WORK ITEM
The required response is the number of lines in the entries that include the word "html", with nothing added.
*** GIVEN RECORDS ***
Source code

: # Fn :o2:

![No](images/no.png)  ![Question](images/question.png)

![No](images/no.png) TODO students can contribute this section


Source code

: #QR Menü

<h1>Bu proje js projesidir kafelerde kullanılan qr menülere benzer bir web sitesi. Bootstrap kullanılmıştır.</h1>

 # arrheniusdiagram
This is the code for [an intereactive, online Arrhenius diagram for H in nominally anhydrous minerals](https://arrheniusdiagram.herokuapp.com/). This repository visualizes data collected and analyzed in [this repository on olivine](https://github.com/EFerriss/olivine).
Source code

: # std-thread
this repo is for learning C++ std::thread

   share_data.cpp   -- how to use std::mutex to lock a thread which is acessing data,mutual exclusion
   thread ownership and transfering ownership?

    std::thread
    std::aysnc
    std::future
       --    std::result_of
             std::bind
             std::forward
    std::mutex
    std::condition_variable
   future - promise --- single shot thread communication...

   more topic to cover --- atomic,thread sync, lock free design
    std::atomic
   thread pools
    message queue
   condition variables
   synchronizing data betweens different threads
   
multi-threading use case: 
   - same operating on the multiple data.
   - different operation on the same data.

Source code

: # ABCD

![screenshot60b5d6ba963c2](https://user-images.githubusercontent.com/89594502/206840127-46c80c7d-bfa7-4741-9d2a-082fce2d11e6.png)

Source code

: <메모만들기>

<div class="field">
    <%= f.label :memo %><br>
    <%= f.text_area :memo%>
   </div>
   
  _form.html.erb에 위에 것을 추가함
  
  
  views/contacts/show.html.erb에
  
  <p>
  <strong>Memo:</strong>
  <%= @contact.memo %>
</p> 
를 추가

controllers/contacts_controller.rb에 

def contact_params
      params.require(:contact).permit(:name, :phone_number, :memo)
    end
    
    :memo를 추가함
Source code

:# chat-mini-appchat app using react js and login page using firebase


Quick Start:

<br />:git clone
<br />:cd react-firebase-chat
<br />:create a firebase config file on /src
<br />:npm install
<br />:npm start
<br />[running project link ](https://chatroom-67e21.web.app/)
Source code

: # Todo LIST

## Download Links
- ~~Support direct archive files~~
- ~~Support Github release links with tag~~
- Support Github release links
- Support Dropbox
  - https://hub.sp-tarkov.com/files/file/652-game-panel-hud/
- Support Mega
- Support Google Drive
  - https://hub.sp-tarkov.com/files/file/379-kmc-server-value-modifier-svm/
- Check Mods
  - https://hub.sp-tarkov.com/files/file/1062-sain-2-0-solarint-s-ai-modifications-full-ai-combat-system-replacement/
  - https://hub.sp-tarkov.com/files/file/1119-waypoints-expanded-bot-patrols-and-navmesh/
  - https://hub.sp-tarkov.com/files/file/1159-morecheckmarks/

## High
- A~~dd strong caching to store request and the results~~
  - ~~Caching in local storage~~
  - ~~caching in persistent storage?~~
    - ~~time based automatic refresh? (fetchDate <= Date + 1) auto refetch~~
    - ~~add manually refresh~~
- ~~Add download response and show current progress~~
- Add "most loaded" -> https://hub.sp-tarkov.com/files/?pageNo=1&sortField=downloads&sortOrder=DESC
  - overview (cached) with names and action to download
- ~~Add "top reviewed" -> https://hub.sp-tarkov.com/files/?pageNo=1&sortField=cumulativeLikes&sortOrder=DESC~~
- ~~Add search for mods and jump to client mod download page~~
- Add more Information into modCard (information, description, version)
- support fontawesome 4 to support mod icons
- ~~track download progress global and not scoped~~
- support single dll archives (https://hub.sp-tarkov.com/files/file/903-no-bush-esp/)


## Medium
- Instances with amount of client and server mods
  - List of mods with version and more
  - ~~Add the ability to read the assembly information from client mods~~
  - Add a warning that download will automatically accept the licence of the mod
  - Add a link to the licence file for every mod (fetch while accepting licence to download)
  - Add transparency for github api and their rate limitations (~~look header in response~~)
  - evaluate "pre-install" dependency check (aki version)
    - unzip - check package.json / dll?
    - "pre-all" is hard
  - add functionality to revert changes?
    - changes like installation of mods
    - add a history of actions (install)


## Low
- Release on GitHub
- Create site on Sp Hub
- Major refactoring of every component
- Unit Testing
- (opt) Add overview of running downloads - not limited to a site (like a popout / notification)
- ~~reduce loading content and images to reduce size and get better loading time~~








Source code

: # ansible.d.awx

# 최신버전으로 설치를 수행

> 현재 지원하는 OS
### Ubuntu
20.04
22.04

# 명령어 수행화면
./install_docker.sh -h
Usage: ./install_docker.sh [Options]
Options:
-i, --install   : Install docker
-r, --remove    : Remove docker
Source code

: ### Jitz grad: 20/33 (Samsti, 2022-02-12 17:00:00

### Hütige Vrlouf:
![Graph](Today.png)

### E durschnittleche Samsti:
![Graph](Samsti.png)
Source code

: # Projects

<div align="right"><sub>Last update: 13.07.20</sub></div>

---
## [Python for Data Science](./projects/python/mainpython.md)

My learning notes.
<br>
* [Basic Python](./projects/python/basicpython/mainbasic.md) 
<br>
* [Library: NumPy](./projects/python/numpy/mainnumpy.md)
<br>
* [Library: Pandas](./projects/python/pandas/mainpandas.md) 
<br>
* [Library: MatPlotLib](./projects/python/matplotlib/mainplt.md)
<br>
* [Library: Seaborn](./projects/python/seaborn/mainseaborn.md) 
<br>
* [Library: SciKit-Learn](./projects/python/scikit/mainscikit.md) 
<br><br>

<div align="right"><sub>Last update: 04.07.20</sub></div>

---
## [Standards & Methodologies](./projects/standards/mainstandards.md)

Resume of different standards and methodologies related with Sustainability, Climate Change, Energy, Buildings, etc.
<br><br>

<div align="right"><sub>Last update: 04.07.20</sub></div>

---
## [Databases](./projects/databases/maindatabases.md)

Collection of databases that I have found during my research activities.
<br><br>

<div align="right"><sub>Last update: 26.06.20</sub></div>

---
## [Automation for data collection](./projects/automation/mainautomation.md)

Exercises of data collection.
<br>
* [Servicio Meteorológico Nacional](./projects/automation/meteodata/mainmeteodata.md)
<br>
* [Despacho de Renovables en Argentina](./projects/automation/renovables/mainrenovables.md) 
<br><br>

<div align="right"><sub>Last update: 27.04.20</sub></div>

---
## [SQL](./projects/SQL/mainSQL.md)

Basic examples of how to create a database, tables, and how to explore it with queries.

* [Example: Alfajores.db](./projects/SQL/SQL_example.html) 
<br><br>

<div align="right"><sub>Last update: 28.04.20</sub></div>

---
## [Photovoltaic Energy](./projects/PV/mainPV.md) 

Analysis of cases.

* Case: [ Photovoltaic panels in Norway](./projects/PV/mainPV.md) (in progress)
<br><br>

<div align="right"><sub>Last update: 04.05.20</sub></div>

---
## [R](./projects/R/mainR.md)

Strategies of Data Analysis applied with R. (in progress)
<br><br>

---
***
RESPONSE BELOW
3